---------- SOURCE DATA ----------
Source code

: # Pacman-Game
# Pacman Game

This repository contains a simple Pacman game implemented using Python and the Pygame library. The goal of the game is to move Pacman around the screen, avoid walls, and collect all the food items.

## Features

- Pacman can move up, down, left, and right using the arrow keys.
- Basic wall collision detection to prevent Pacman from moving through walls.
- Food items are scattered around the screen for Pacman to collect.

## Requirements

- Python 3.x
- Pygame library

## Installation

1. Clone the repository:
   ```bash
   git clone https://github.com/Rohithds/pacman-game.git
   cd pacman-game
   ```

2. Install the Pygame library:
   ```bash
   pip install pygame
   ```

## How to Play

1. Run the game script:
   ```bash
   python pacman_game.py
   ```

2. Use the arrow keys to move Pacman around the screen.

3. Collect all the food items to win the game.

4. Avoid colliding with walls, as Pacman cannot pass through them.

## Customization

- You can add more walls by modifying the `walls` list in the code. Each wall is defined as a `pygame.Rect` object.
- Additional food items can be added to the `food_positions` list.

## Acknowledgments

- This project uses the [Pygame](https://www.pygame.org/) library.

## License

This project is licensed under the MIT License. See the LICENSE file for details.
----------
* PROBLEM DESCRIPTION:
Beginning with the line that holds "## Acknowledgments" and ending with the last line of the listing, output every line exactly. Leave out everything else.

* THE COMPLETED TASK:
## Acknowledgments

- This project uses the [Pygame](https://www.pygame.org/) library.

## License

This project is licensed under the MIT License. See the LICENSE file for details.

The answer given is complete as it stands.